## REQUIRED WORK:
Look through the records and copy every line in which "gsmote" appears.

## RECORDS TO USE:
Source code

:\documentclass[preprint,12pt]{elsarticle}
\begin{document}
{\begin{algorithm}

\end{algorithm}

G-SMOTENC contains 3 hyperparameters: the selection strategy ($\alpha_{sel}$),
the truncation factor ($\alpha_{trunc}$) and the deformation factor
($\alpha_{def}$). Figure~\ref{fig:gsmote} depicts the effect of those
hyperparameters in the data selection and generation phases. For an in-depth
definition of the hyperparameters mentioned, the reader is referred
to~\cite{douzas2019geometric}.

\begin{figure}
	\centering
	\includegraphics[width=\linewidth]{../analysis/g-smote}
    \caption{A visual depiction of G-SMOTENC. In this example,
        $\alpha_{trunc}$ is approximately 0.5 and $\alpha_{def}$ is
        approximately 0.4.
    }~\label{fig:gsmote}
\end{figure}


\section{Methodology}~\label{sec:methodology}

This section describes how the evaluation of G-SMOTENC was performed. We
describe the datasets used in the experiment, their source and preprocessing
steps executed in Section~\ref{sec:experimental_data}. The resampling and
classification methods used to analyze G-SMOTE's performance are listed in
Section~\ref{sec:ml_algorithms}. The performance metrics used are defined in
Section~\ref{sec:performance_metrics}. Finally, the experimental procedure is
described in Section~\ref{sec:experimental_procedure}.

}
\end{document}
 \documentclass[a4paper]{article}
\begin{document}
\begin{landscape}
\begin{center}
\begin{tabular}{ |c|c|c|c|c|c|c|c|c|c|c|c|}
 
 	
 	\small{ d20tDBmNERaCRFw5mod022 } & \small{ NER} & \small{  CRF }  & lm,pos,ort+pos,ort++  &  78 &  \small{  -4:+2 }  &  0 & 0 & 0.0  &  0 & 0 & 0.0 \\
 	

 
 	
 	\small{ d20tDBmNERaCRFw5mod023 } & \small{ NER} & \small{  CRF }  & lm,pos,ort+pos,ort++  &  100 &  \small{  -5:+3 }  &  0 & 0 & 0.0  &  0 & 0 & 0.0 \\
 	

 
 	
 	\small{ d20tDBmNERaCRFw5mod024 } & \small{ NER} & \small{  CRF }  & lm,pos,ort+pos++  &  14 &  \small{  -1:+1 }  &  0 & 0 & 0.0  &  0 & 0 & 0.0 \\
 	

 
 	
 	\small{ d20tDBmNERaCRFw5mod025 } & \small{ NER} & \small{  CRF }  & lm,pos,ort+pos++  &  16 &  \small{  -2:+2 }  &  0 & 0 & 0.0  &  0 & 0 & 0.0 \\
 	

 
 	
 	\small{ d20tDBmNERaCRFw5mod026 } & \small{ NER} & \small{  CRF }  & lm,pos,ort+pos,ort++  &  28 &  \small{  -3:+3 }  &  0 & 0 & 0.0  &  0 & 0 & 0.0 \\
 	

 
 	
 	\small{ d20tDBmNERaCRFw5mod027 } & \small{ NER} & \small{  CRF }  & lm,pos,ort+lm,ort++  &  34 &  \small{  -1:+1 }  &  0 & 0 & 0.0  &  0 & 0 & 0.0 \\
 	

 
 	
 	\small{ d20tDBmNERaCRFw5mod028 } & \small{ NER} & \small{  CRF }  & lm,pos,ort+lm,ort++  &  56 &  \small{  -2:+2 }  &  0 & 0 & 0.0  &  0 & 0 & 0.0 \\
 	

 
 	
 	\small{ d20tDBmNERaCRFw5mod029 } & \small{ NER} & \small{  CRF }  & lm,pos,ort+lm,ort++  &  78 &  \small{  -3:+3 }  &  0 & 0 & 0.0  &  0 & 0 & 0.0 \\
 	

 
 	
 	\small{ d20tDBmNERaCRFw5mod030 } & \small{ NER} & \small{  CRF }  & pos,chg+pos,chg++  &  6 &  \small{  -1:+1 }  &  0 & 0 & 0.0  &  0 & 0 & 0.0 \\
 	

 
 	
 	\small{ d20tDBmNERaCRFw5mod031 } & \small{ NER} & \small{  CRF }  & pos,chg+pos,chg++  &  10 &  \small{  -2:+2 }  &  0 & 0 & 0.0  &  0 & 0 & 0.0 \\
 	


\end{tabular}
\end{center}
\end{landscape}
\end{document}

## WRITTEN SOLUTION:
($\alpha_{def}$). Figure~\ref{fig:gsmote} depicts the effect of those
    }~\label{fig:gsmote}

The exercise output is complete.